Monday, March 7, 2011

The angst of attempted bridge-building

Restricting our horizons is encouraged in order to seek perfect efficiency in only one activity, avoid dispersing our energies, and dedicate ourselves to a well-defined career. This is how experts are born and life dies. -Daniele Bolelli, On The Warrior’s Path






After a long day of work (everybody has strep throat- or at least thinks they do), I went back to the reptile expo to meet up with RS and TS again. Since I'd spent a goodly part of yesterday softsoaping TS regarding the idea of bringing SK to see them, I was rather mentally exhausted to spend more time on it tonight.
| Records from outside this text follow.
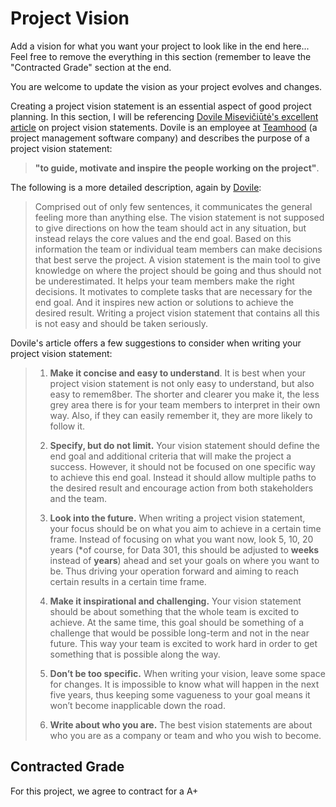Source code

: # Project Vision

Add a vision for what you want your project to look like in the end here... Feel free to remove the everything in this section (remember to leave the "Contracted Grade" section at the end.

You are welcome to update the vision as your project evolves and changes.

Creating a project vision statement is an essential aspect of good project planning.
In this section, I will be referencing [Dovile Misevičiūtė's excellent article](https://teamhood.com/project-management/project-vision-statement-make-sure-it-works/) on project vision statements.
Dovile is an employee at [Teamhood](https://teamhood.com) (a project management software company) and describes the purpose of a project vision statement: 

> **"to guide, motivate and inspire the people working on the project"**.

The following is a more detailed description, again by [Dovile](https://teamhood.com/project-management/project-vision-statement-make-sure-it-works/):

> Comprised out of only few sentences, it communicates the general feeling more than anything else. The vision statement is not supposed to give directions on how the team should act in any situation, but instead relays the core values and the end goal. Based on this information the team or individual team members can make decisions that best serve the project. A vision statement is the main tool to give knowledge on where the project should be going and thus should not be underestimated. It helps your team members make the right decisions. It motivates to complete tasks that are necessary for the end goal. And it inspires new action or solutions to achieve the desired result. Writing a project vision statement that contains all this is not easy and should be taken seriously.

Dovile's article offers a few suggestions to consider when writing your project vision statement:

> 1. **Make it concise and easy to understand**. It is best when your project vision statement is not only easy to understand, but also easy to remem8ber. The shorter and clearer you make it, the less grey area there is for your team members to interpret in their own way. Also, if they can easily remember it, they are more likely to follow it.
> 
> 2. **Specify, but do not limit.** Your vision statement should define the end goal and additional criteria that will make the project a success. However, it should not be focused on one specific way to achieve this end goal. Instead it should allow multiple paths to the desired result and encourage action from both stakeholders and the team.
> 
> 3. **Look into the future.** When writing a project vision statement, your focus should be on what you aim to achieve in a certain time frame. Instead of focusing on what you want now, look 5, 10, 20 years (*of course, for Data 301, this should be adjusted to **weeks** instead of **years**) ahead and set your goals on where you want to be. Thus driving your operation forward and aiming to reach certain results in a certain time frame.
> 
> 4. **Make it inspirational and challenging.** Your vision statement should be about something that the whole team is excited to achieve. At the same time, this goal should be something of a challenge that would be possible long-term and not in the near future. This way your team is excited to work hard in order to get something that is possible along the way.
> 
> 5. **Don’t be too specific.** When writing your vision, leave some space for changes. It is impossible to know what will happen in the next five years, thus keeping some vagueness to your goal means it won’t become inapplicable down the road.
> 
> 6. **Write about who you are.** The best vision statements are about who you are as a company or team and who you wish to become.

## Contracted Grade

For this project, we agree to contract for a A+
Ya know, I have little patience for interpersonal or political politics. There are so many freakin' land mines here, spanning multiple decades of past history of the order. Most of it I only have random biased snippets of. Lots of emotion. 'Tis an altogether tangled web.

But you see, SK has pretty much reached a dead end with training in the Snake style. *NO*ONE* currently has additional advanced Snake material except for RS. So, not only is SK stuck, but there is a lot of stuff that is just going to die with RS if he doesn't pass it on. And not just Snake.... RS is a mind-reeling treasure trove of material that he hasn't taught to anyone. This is aside from the simple yet critical fact that he is one of the most highly skilled and experienced teachers out there, with a lot more to teach that would dwarf his staggering repertiore of forms. He knows how to teach different people with different learning modes, he knows how to motivate, how to breathe passion into martial arts. He listens, and takes personal interest in each student. He's a insightful guy who is fun to work with. He's a rare gem.
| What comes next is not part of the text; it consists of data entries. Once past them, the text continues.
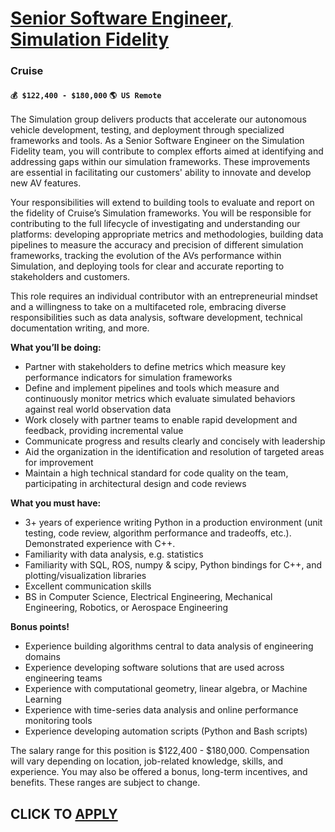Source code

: # [Senior Software Engineer, Simulation Fidelity](https://www.remotewlb.com/apply/senior-software-engineer-simulation-fidelity)  
### Cruise  
#### `💰 $122,400 - $180,000` `🌎 US Remote`  

The Simulation group delivers products that accelerate our autonomous vehicle development, testing, and deployment through specialized frameworks and tools. As a Senior Software Engineer on the Simulation Fidelity team, you will contribute to complex efforts aimed at identifying and addressing gaps within our simulation frameworks. These improvements are essential in facilitating our customers' ability to innovate and develop new AV features.

Your responsibilities will extend to building tools to evaluate and report on the fidelity of Cruise’s Simulation frameworks. You will be responsible for contributing to the full lifecycle of investigating and understanding our platforms: developing appropriate metrics and methodologies, building data pipelines to measure the accuracy and precision of different simulation frameworks, tracking the evolution of the AVs performance within Simulation, and deploying tools for clear and accurate reporting to stakeholders and customers.

This role requires an individual contributor with an entrepreneurial mindset and a willingness to take on a multifaceted role, embracing diverse responsibilities such as data analysis, software development, technical documentation writing, and more.

**What you’ll be doing:**

  * Partner with stakeholders to define metrics which measure key performance indicators for simulation frameworks
  * Define and implement pipelines and tools which measure and continuously monitor metrics which evaluate simulated behaviors against real world observation data
  * Work closely with partner teams to enable rapid development and feedback, providing incremental value
  * Communicate progress and results clearly and concisely with leadership
  * Aid the organization in the identification and resolution of targeted areas for improvement
  * Maintain a high technical standard for code quality on the team, participating in architectural design and code reviews

**What you must have:**

  * 3+ years of experience writing Python in a production environment (unit testing, code review, algorithm performance and tradeoffs, etc.). Demonstrated experience with C++.
  * Familiarity with data analysis, e.g. statistics
  * Familiarity with SQL, ROS, numpy & scipy, Python bindings for C++, and plotting/visualization libraries
  * Excellent communication skills
  * BS in Computer Science, Electrical Engineering, Mechanical Engineering, Robotics, or Aerospace Engineering

**Bonus points!**

  * Experience building algorithms central to data analysis of engineering domains 
  * Experience developing software solutions that are used across engineering teams
  * Experience with computational geometry, linear algebra, or Machine Learning
  * Experience with time-series data analysis and online performance monitoring tools
  * Experience developing automation scripts (Python and Bash scripts)

The salary range for this position is $122,400 - $180,000. Compensation will vary depending on location, job-related knowledge, skills, and experience. You may also be offered a bonus, long-term incentives, and benefits. These ranges are subject to change.

  
## CLICK TO [APPLY](https://www.remotewlb.com/apply/senior-software-engineer-simulation-fidelity)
He and TS have the idea that DD and his posse- cut off from learning any additional material- are at a point where they can view the bottom of the barrel as far as forms and other material they have left to teach their more advanced students. I hadn't realized it was quite that imminent (and maybe it's not; again, I'm getting biased opposing perspectives here), but if it is- well crap, that would certainly explain why getting new material out of DD is like trying to squeeze water out of a damn chunk of granite. If he can see the bottom of the barrel, of course he would drag.

So anyway, the upshot is that SK is hitting a wall, and DD and his compadres may be hitting a wall not too far further down the road, leaving me and the other more junior students in this group eyeing the rapidly-approaching dead-end pileup helplessly. Even if you set aside the awesomeness that is the experience of being taught by RS, the hard fact is that we *NEED* him. I want to help out SK, because he's been a great teacher to me. But also, care and feeding of SK is going to trickle down to care and feeding of the rest of us more junior students- so that we can all keep training and keep learning, prevent buttloads of valuable martial arts material from dying out, and prevent this group- hell, the entire order- from disintegrating.
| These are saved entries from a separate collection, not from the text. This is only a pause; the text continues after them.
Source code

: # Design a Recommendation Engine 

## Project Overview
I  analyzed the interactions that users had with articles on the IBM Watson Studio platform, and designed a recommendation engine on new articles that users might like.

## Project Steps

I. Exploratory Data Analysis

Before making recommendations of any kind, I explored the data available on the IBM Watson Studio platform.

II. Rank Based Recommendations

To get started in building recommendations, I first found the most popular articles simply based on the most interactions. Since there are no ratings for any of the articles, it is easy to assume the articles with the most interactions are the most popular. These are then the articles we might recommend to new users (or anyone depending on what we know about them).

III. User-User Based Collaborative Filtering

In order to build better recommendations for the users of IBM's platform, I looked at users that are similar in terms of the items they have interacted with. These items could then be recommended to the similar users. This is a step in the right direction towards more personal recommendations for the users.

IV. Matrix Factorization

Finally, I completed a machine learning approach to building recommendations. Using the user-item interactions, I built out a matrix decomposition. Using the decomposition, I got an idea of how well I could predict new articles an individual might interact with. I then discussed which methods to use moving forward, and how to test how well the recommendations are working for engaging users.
Thus why I venture into this minefield, even though I'd rather have a whole mouthful of root canals than deal with this mess; even though it scares the crap out of me that doing so puts me in danger of *ME* hurting or alienating RS- which I would never want to do. Yet since he is a true teacher, I know that he also needs us... he wants and needs good students to pass his knowledge to.

He will not hear of reconciling with DD/CM/JAG. I've passed on what DD and CM have told me- that they miss RS and wish that they could reconcile. RS feels too much personal hurt and betrayal to want to let them back into his life. I get that. I haven't said anything on that score other than to pass on that initial message. But SK and us more junior students, people that had nothing to do with the past troubles and whose only crime is to be seen vaguely as "part of DD's camp"... that I will- must- work on.

When the schism took place, RS wanted it known that his door remained always open to junior students. A few came, but not many. Some of them may have felt bound by loyalties to their immediate teachers on the opposite side of the schism, but I for one WAS NEVER TOLD that RS was available to me. RS and TS were appalled when I told them that. So while RS and TS were assuming that all the juniors had bailed the fuck out along with DD/CM/JAG- which was hurtful, of course- we juniors were under the impression that RS didn't want anything to do with us because we were DD/CM/JAG's students. See how that works? Canya believe things get this F'ed up so easily, and have such painful and far-reaching repercussions?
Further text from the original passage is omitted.